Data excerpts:

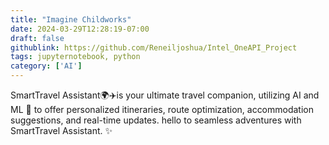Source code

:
```yaml
---
title: "Imagine Childworks"
date: 2024-03-29T12:28:19-07:00
draft: false
githublink: https://github.com/Reneiljoshua/Intel_OneAPI_Project
tags: jupyternotebook, python
category: ['AI']
---
```


SmartTravel Assistant🌍✈️is your ultimate travel companion, utilizing AI and ML 🤖 to offer personalized itineraries, route optimization, accommodation suggestions, and real-time updates. hello to seamless adventures with SmartTravel Assistant. ✨
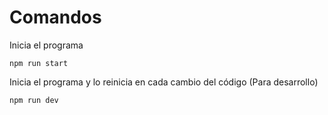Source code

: # Comandos

Inicia el programa
```sh-session
npm run start
```

Inicia el programa y lo reinicia en cada cambio del código (Para desarrollo)
```sh-session
npm run dev
```
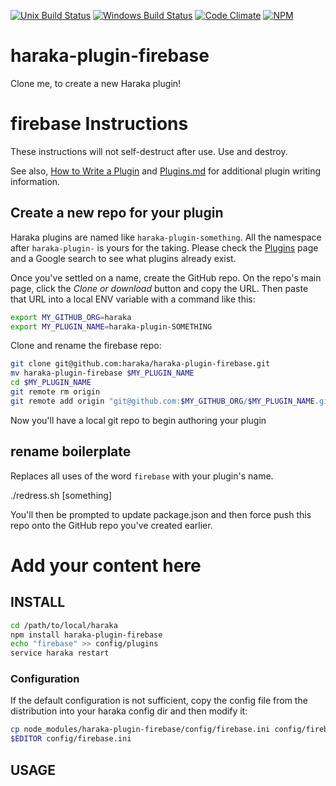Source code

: [![Unix Build Status][ci-img]][ci-url]
[![Windows Build Status][ci-win-img]][ci-win-url]
[![Code Climate][clim-img]][clim-url]
[![NPM][npm-img]][npm-url]

# haraka-plugin-firebase

Clone me, to create a new Haraka plugin!

# firebase Instructions

These instructions will not self-destruct after use. Use and destroy.

See also, [How to Write a Plugin](https://github.com/haraka/Haraka/wiki/Write-a-Plugin) and [Plugins.md](https://github.com/haraka/Haraka/blob/master/docs/Plugins.md) for additional plugin writing information.

## Create a new repo for your plugin

Haraka plugins are named like `haraka-plugin-something`. All the namespace after `haraka-plugin-` is yours for the taking. Please check the [Plugins](https://github.com/haraka/Haraka/blob/master/Plugins.md) page and a Google search to see what plugins already exist.

Once you've settled on a name, create the GitHub repo. On the repo's main page, click the _Clone or download_ button and copy the URL. Then paste that URL into a local ENV variable with a command like this:

```sh
export MY_GITHUB_ORG=haraka
export MY_PLUGIN_NAME=haraka-plugin-SOMETHING
```

Clone and rename the firebase repo:

```sh
git clone git@github.com:haraka/haraka-plugin-firebase.git
mv haraka-plugin-firebase $MY_PLUGIN_NAME
cd $MY_PLUGIN_NAME
git remote rm origin
git remote add origin "git@github.com:$MY_GITHUB_ORG/$MY_PLUGIN_NAME.git"
```

Now you'll have a local git repo to begin authoring your plugin

## rename boilerplate

Replaces all uses of the word `firebase` with your plugin's name.

./redress.sh [something]

You'll then be prompted to update package.json and then force push this repo onto the GitHub repo you've created earlier.


# Add your content here

## INSTALL

```sh
cd /path/to/local/haraka
npm install haraka-plugin-firebase
echo "firebase" >> config/plugins
service haraka restart
```

### Configuration

If the default configuration is not sufficient, copy the config file from the distribution into your haraka config dir and then modify it:

```sh
cp node_modules/haraka-plugin-firebase/config/firebase.ini config/firebase.ini
$EDITOR config/firebase.ini
```

## USAGE


<!-- leave these buried at the bottom of the document -->
[ci-img]: https://github.com/haraka/haraka-plugin-firebase/workflows/Plugin%20Tests/badge.svg
[ci-url]: https://github.com/haraka/haraka-plugin-firebase/actions?query=workflow%3A%22Plugin+Tests%22
[ci-win-img]: https://github.com/haraka/haraka-plugin-firebase/workflows/Plugin%20Tests%20-%20Windows/badge.svg
[ci-win-url]: https://github.com/haraka/haraka-plugin-firebase/actions?query=workflow%3A%22Plugin+Tests+-+Windows%22
[clim-img]: https://codeclimate.com/github/haraka/haraka-plugin-firebase/badges/gpa.svg
[clim-url]: https://codeclimate.com/github/haraka/haraka-plugin-firebase
[npm-img]: https://nodei.co/npm/haraka-plugin-firebase.png
[npm-url]: https://www.npmjs.com/package/haraka-plugin-firebase

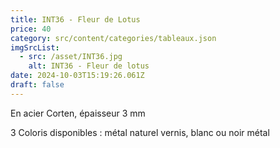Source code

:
 ```yaml
---
title: INT36 - Fleur de Lotus
price: 40
category: src/content/categories/tableaux.json
imgSrcList:
  - src: /asset/INT36.jpg
    alt: INT36 - Fleur de lotus
date: 2024-10-03T15:19:26.061Z
draft: false
---
```


En acier Corten, épaisseur 3 mm

3 Coloris disponibles : métal naturel vernis, blanc ou noir métal

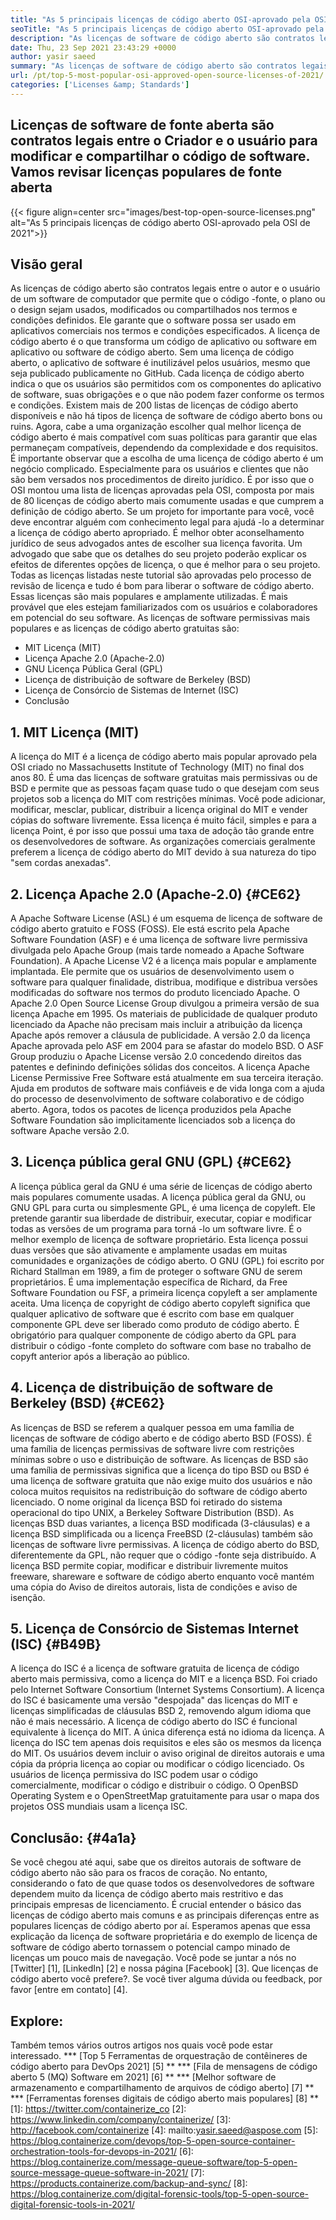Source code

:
 ```yaml
---
title: "As 5 principais licenças de código aberto OSI-aprovado pela OSI de 2021" 
seoTitle: "As 5 principais licenças de código aberto OSI-aprovado pela OSI de 2021" 
description: "As licenças de software de código aberto são contratos legais entre o Criador e o usuário para modificar e compartilhar o código de software. Vamos revisar licenças populares de fonte aberta" 
date: Thu, 23 Sep 2021 23:43:29 +0000
author: yasir saeed
summary: "As licenças de software de código aberto são contratos legais entre o Criador e o usuário para modificar e compartilhar o código de software. Vamos revisar licenças populares de fonte aberta" 
url: /pt/top-5-most-popular-osi-approved-open-source-licenses-of-2021/
categories: ['Licenses &amp; Standards']
---
```


## Licenças de software de fonte aberta são contratos legais entre o Criador e o usuário para modificar e compartilhar o código de software. Vamos revisar licenças populares de fonte aberta

{{< figure align=center src="images/best-top-open-source-licenses.png" alt="As 5 principais licenças de código aberto OSI-aprovado pela OSI de 2021">}}


## **Visão geral**
As licenças de código aberto são contratos legais entre o autor e o usuário de um software de computador que permite que o código -fonte, o plano ou o design sejam usados, modificados ou compartilhados nos termos e condições definidos. Ele garante que o software possa ser usado em aplicativos comerciais nos termos e condições especificados. A licença de código aberto é o que transforma um código de aplicativo ou software em aplicativo ou software de código aberto. Sem uma licença de código aberto, o aplicativo de software é inutilizável pelos usuários, mesmo que seja publicado publicamente no GitHub. Cada licença de código aberto indica o que os usuários são permitidos com os componentes do aplicativo de software, suas obrigações e o que não podem fazer conforme os termos e condições.
Existem mais de 200 listas de licenças de código aberto disponíveis e não há tipos de licença de software de código aberto bons ou ruins. Agora, cabe a uma organização escolher qual melhor licença de código aberto é mais compatível com suas políticas para garantir que elas permaneçam compatíveis, dependendo da complexidade e dos requisitos. É importante observar que a escolha de uma licença de código aberto é um negócio complicado. Especialmente para os usuários e clientes que não são bem versados ​​nos procedimentos de direito jurídico. É por isso que o OSI montou uma lista de licenças aprovadas pela OSI, composta por mais de 80 licenças de código aberto mais comumente usadas e que cumprem a definição de código aberto.
Se um projeto for importante para você, você deve encontrar alguém com conhecimento legal para ajudá -lo a determinar a licença de código aberto apropriado. É melhor obter aconselhamento jurídico de seus advogados antes de escolher sua licença favorita. Um advogado que sabe que os detalhes do seu projeto poderão explicar os efeitos de diferentes opções de licença, o que é melhor para o seu projeto. Todas as licenças listadas neste tutorial são aprovadas pelo processo de revisão de licença e tudo é bom para liberar o software de código aberto. Essas licenças são mais populares e amplamente utilizadas. É mais provável que eles estejam familiarizados com os usuários e colaboradores em potencial do seu software. As licenças de software permissivas mais populares e as licenças de código aberto gratuitas são:
  * MIT Licença (MIT)
  * Licença Apache 2.0 (Apache-2.0)
  * GNU Licença Pública Geral (GPL)
  * Licença de distribuição de software de Berkeley (BSD)
  * Licença de Consórcio de Sistemas de Internet (ISC)
  * Conclusão

## 1. MIT Licença (MIT)
A licença do MIT é a licença de código aberto mais popular aprovado pela OSI criado no Massachusetts Institute of Technology (MIT) no final dos anos 80. É uma das licenças de software gratuitas mais permissivas ou de BSD e permite que as pessoas façam quase tudo o que desejam com seus projetos sob a licença do MIT com restrições mínimas.
Você pode adicionar, modificar, mesclar, publicar, distribuir a licença original do MIT e vender cópias do software livremente. Essa licença é muito fácil, simples e para a licença Point, é por isso que possui uma taxa de adoção tão grande entre os desenvolvedores de software. As organizações comerciais geralmente preferem a licença de código aberto do MIT devido à sua natureza do tipo "sem cordas anexadas".

## 2. Licença Apache 2.0 (Apache-2.0) {#CE62}
A Apache Software License (ASL) é um esquema de licença de software de código aberto gratuito e FOSS (FOSS). Ele está escrito pela Apache Software Foundation (ASF) e é uma licença de software livre permissiva divulgada pelo Apache Group (mais tarde nomeado a Apache Software Foundation). A Apache License V2 é a licença mais popular e amplamente implantada. Ele permite que os usuários de desenvolvimento usem o software para qualquer finalidade, distribua, modifique e distribua versões modificadas do software nos termos do produto licenciado Apache. O Apache 2.0 Open Source License Group divulgou a primeira versão de sua licença Apache em 1995.
Os materiais de publicidade de qualquer produto licenciado da Apache não precisam mais incluir a atribuição da licença Apache após remover a cláusula de publicidade. A versão 2.0 da licença Apache aprovada pelo ASF em 2004 para se afastar do modelo BSD. O ASF Group produziu o Apache License versão 2.0 concedendo direitos das patentes e definindo definições sólidas dos conceitos. A licença Apache License Permissive Free Software está atualmente em sua terceira iteração. Ajuda em produtos de software mais confiáveis ​​e de vida longa com a ajuda do processo de desenvolvimento de software colaborativo e de código aberto. Agora, todos os pacotes de licença produzidos pela Apache Software Foundation são implicitamente licenciados sob a licença do software Apache versão 2.0.

## 3. Licença pública geral GNU (GPL) {#CE62}
A licença pública geral da GNU é uma série de licenças de código aberto mais populares comumente usadas. A licença pública geral da GNU, ou GNU GPL para curta ou simplesmente GPL, é uma licença de copyleft. Ele pretende garantir sua liberdade de distribuir, executar, copiar e modificar todas as versões de um programa para torná -lo um software livre. É o melhor exemplo de licença de software proprietário. Esta licença possui duas versões que são ativamente e amplamente usadas em muitas comunidades e organizações de código aberto.
O GNU (GPL) foi escrito por Richard Stallman em 1989, a fim de proteger o software GNU de serem proprietários. É uma implementação específica de Richard, da Free Software Foundation ou FSF, a primeira licença copyleft a ser amplamente aceita. Uma licença de copyright de código aberto copyleft significa que qualquer aplicativo de software que é escrito com base em qualquer componente GPL deve ser liberado como produto de código aberto. É obrigatório para qualquer componente de código aberto da GPL para distribuir o código -fonte completo do software com base no trabalho de copyft anterior após a liberação ao público.

## 4. Licença de distribuição de software de Berkeley (BSD) {#CE62}
As licenças de BSD se referem a qualquer pessoa em uma família de licenças de software de código aberto e de código aberto BSD (FOSS). É uma família de licenças permissivas de software livre com restrições mínimas sobre o uso e distribuição de software. As licenças de BSD são uma família de permissivas significa que a licença do tipo BSD ou BSD é uma licença de software gratuita que não exige muito dos usuários e não coloca muitos requisitos na redistribuição do software de código aberto licenciado.
O nome original da licença BSD foi retirado do sistema operacional do tipo UNIX, a Berkeley Software Distribution (BSD). As licenças BSD duas variantes, a licença BSD modificada (3-cláusulas) e a licença BSD simplificada ou a licença FreeBSD (2-cláusulas) também são licenças de software livre permissivas. A licença de código aberto do BSD, diferentemente da GPL, não requer que o código -fonte seja distribuído. A licença BSD permite copiar, modificar e distribuir livremente muitos freeware, shareware e software de código aberto enquanto você mantém uma cópia do Aviso de direitos autorais, lista de condições e aviso de isenção.

## 5. Licença de Consórcio de Sistemas Internet (ISC) {#B49B}
A licença do ISC é a licença de software gratuita de licença de código aberto mais permissiva, como a licença do MIT e a licença BSD. Foi criado pelo Internet Software Consortium (Internet Systems Consortium). A licença do ISC é basicamente uma versão "despojada" das licenças do MIT e licenças simplificadas de cláusulas BSD 2, removendo algum idioma que não é mais necessário.
A licença de código aberto do ISC é funcional equivalente à licença do MIT. A única diferença está no idioma da licença. A licença do ISC tem apenas dois requisitos e eles são os mesmos da licença do MIT. Os usuários devem incluir o aviso original de direitos autorais e uma cópia da própria licença ao copiar ou modificar o código licenciado. Os usuários de licença permissiva do ISC podem usar o código comercialmente, modificar o código e distribuir o código. O OpenBSD Operating System e o OpenStreetMap gratuitamente para usar o mapa dos projetos OSS mundiais usam a licença ISC.

## Conclusão: {#4a1a}
Se você chegou até aqui, sabe que os direitos autorais de software de código aberto não são para os fracos de coração. No entanto, considerando o fato de que quase todos os desenvolvedores de software dependem muito da licença de código aberto mais restritivo e das principais empresas de licenciamento. É crucial entender o básico das licenças de código aberto mais comuns e as principais diferenças entre as populares licenças de código aberto por aí. Esperamos apenas que essa explicação da licença de software proprietária e do exemplo de licença de software de código aberto tornassem o potencial campo minado de licenças um pouco mais de navegação.
Você pode se juntar a nós no [Twitter] [1], [LinkedIn] [2] e nossa página [Facebook] [3]. Que licenças de código aberto você prefere?. Se você tiver alguma dúvida ou feedback, por favor [entre em contato] [4].

## Explore:
Também temos vários outros artigos nos quais você pode estar interessado.
  *** [Top 5 Ferramentas de orquestração de contêineres de código aberto para DevOps 2021] [5] **
  *** [Fila de mensagens de código aberto 5 (MQ) Software em 2021] [6] **
  *** [Melhor software de armazenamento e compartilhamento de arquivos de código aberto] [7] **
  *** [Ferramentas forenses digitais de código aberto mais populares] [8] **
[1]: https://twitter.com/containerize_co
[2]: https://www.linkedin.com/company/containerize/
[3]: http://facebook.com/containerize
[4]: mailto:yasir.saeed@aspose.com
[5]: https://blog.containerize.com/devops/top-5-open-source-container-orchestration-tools-for-devops-in-2021/
[6]: https://blog.containerize.com/message-queue-software/top-5-open-source-message-queue-software-in-2021/
[7]: https://products.containerize.com/backup-and-sync/
[8]: https://blog.containerize.com/digital-forensic-tools/top-5-open-source-digital-forensic-tools-in-2021/
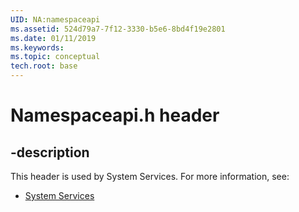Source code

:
```yaml
---
UID: NA:namespaceapi
ms.assetid: 524d79a7-7f12-3330-b5e6-8bd4f19e2801
ms.date: 01/11/2019
ms.keywords: 
ms.topic: conceptual
tech.root: base
---
```


# Namespaceapi.h header


## -description


This header is used by System Services. For more information, see:

- [System Services](../_base/index.md)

Assignment:
Could you repeat, exactly and with nothing else, the lines from the first line of the records through the line containing "These instructions will"? Leave out the pictures.

Your response:
Source code

:
```yaml
---
title: "Imagine Childworks"
date: 2024-03-29T12:28:19-07:00
draft: false
githublink: https://github.com/Reneiljoshua/Intel_OneAPI_Project
tags: jupyternotebook, python
category: ['AI']
---
```


SmartTravel Assistant🌍✈️is your ultimate travel companion, utilizing AI and ML 🤖 to offer personalized itineraries, route optimization, accommodation suggestions, and real-time updates. hello to seamless adventures with SmartTravel Assistant. ✨
Source code

: # Comandos

Inicia el programa
```sh-session
npm run start
```

Inicia el programa y lo reinicia en cada cambio del código (Para desarrollo)
```sh-session
npm run dev
```
Source code

: [![Unix Build Status][ci-img]][ci-url]
[![Windows Build Status][ci-win-img]][ci-win-url]
[![Code Climate][clim-img]][clim-url]
[![NPM][npm-img]][npm-url]

# haraka-plugin-firebase

Clone me, to create a new Haraka plugin!

# firebase Instructions

These instructions will not self-destruct after use. Use and destroy.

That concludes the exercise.